MORE: Download a copy of the “Healthy Counts” poster or pin it on Pinterest

How can I help reduce my child’s screen time?

As you tally up your child’s screen time, 2 hours may seem unrealistic.  However, this should cause you to take pause and honestly evaluate if too much screen time is a concern.  If so, reducing it can certainly come with some challenges but also rewards.  Here are some thoughts to make the daunting challenge doable:

  • Fire the babysitter. If you use video games, computers or television as a “babysitter,” it may be time to rethink this strategy.  While convenient and sometimes necessary to use screen time as a quick diversion for your kids, too much leaves less time for physical activity and play that is connected to developing imagination and creativity. Going cold turkey is rough for any of us, so ease them off it a little at a time.
  • “There’s a new sheriff in town.” Parents often don’t feel confident when it comes to reducing their child’s screen time.  Truthfully, it’s less about turning off the TV or video games and more about addressing the inevitable question, “Now what do we do?”  Helping children find alternatives can be a challenge, but depending on the age of your child is probably necessary. Ask yourself or your child: What hobbies would your child enjoy?  What activities can we do together as a family?
  • Who’s watching you?

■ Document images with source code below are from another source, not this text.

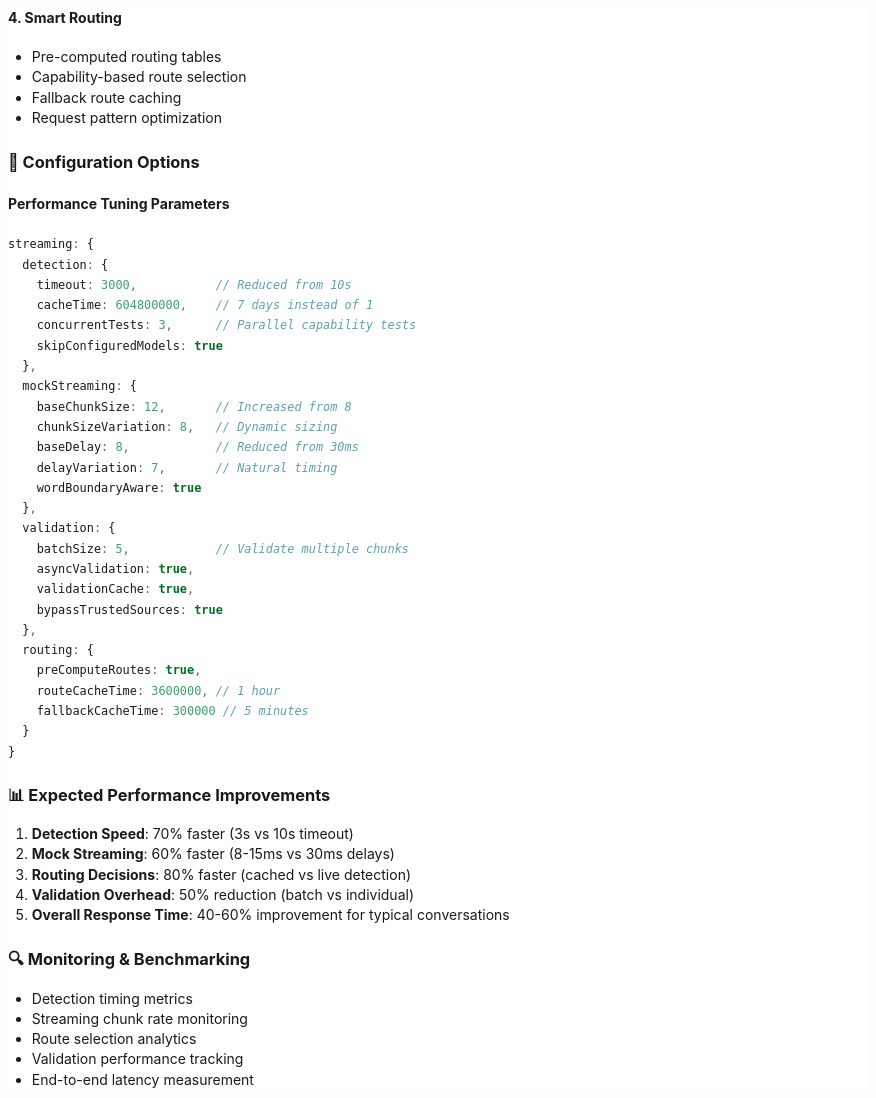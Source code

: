 #### 4. **Smart Routing**
- Pre-computed routing tables
- Capability-based route selection
- Fallback route caching
- Request pattern optimization

### 🔧 Configuration Options

#### Performance Tuning Parameters
```typescript
streaming: {
  detection: {
    timeout: 3000,           // Reduced from 10s
    cacheTime: 604800000,    // 7 days instead of 1
    concurrentTests: 3,      // Parallel capability tests
    skipConfiguredModels: true
  },
  mockStreaming: {
    baseChunkSize: 12,       // Increased from 8
    chunkSizeVariation: 8,   // Dynamic sizing
    baseDelay: 8,            // Reduced from 30ms
    delayVariation: 7,       // Natural timing
    wordBoundaryAware: true
  },
  validation: {
    batchSize: 5,            // Validate multiple chunks
    asyncValidation: true,
    validationCache: true,
    bypassTrustedSources: true
  },
  routing: {
    preComputeRoutes: true,
    routeCacheTime: 3600000, // 1 hour
    fallbackCacheTime: 300000 // 5 minutes
  }
}
```

### 📊 Expected Performance Improvements

1. **Detection Speed**: 70% faster (3s vs 10s timeout)
2. **Mock Streaming**: 60% faster (8-15ms vs 30ms delays)
3. **Routing Decisions**: 80% faster (cached vs live detection)
4. **Validation Overhead**: 50% reduction (batch vs individual)
5. **Overall Response Time**: 40-60% improvement for typical conversations

### 🔍 Monitoring & Benchmarking

- Detection timing metrics
- Streaming chunk rate monitoring
- Route selection analytics
- Validation performance tracking
- End-to-end latency measurement
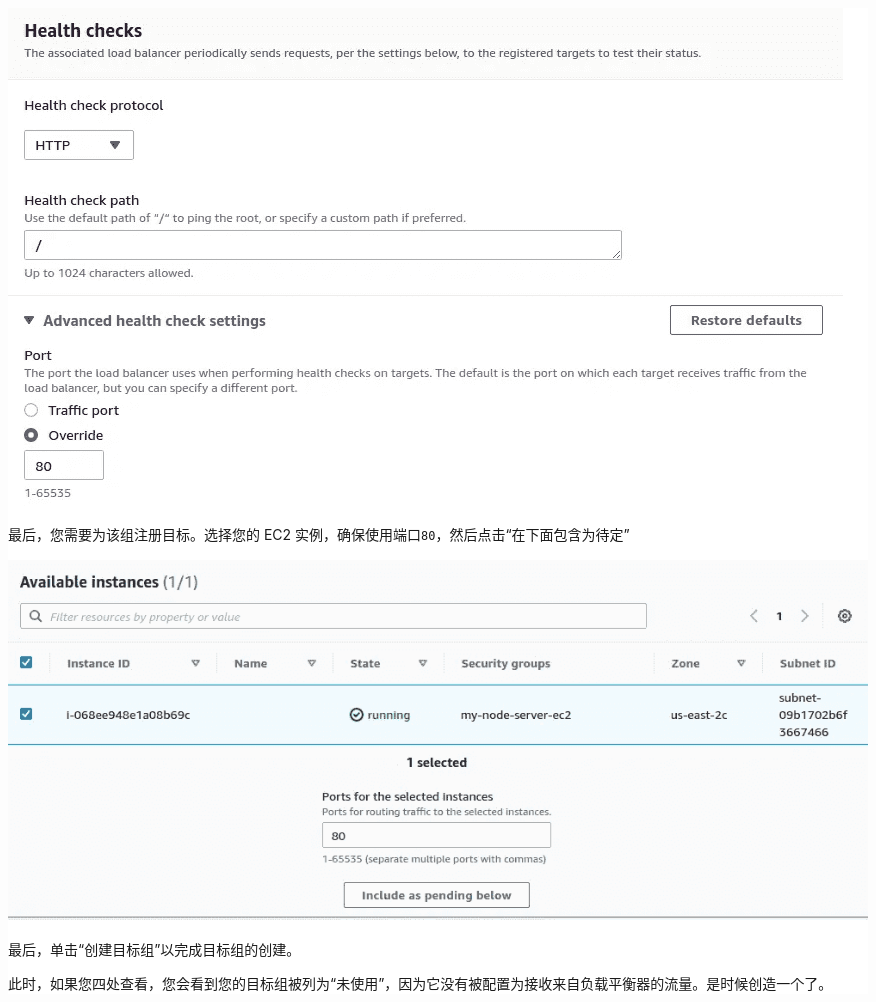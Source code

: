 ![](img/3731e4a320a5e436a3036a7325acae9e.png)

最后，您需要为该组注册目标。选择您的 EC2 实例，确保使用端口`80`，然后点击“在下面包含为待定”

![](img/70018ba4dffdffe04d9ebc1f6cac7e75.png)

最后，单击“创建目标组”以完成目标组的创建。

此时，如果您四处查看，您会看到您的目标组被列为“未使用”，因为它没有被配置为接收来自负载平衡器的流量。是时候创造一个了。
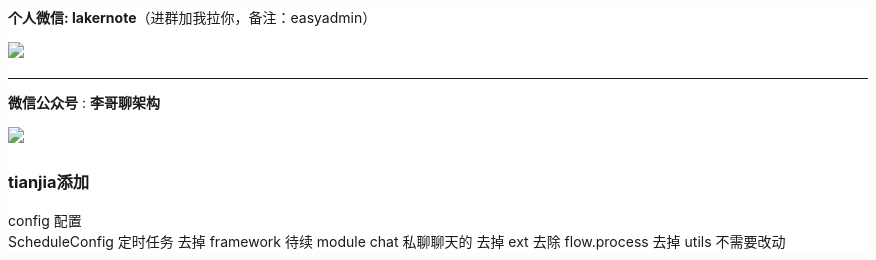 **个人微信: lakernote**（进群加我拉你，备注：easyadmin）

![](https://oscimg.oschina.net/oscnet/up-6c2d9e46db42d4464e4d2f2a06975f533cf.png)


------------------------------------------------

**微信公众号** : **李哥聊架构**

![](https://oscimg.oschina.net/oscnet/up-fadd81a96306d5a18f245dcd44d7d545b8a.png)

### tianjia添加
config 配置   
    ScheduleConfig 定时任务 去掉
framework 待续
module
    chat 私聊聊天的 去掉
    ext 去除
    flow.process 去掉
utils  不需要改动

Yes, what you do matters.  If you balance your screen time with other important pursuits like spending time together as a family, hobbies, physical activity and getting enough sleep, your children will follow your lead.
  • Lose the screens.  If mealtime feels like media wars and you feel like you are losing the battle it may be time to set some limits around screen time during meals.  Make a pact that there will be no texting, emailing, television or Facebook during mealtime.  Take those 15 to 30 minutes to connect as a family.

While 2 hours of screen time a day can seem out of reach, cutting back some is better than not at all.

Tap into these links for more info: Let’s Move and We Can.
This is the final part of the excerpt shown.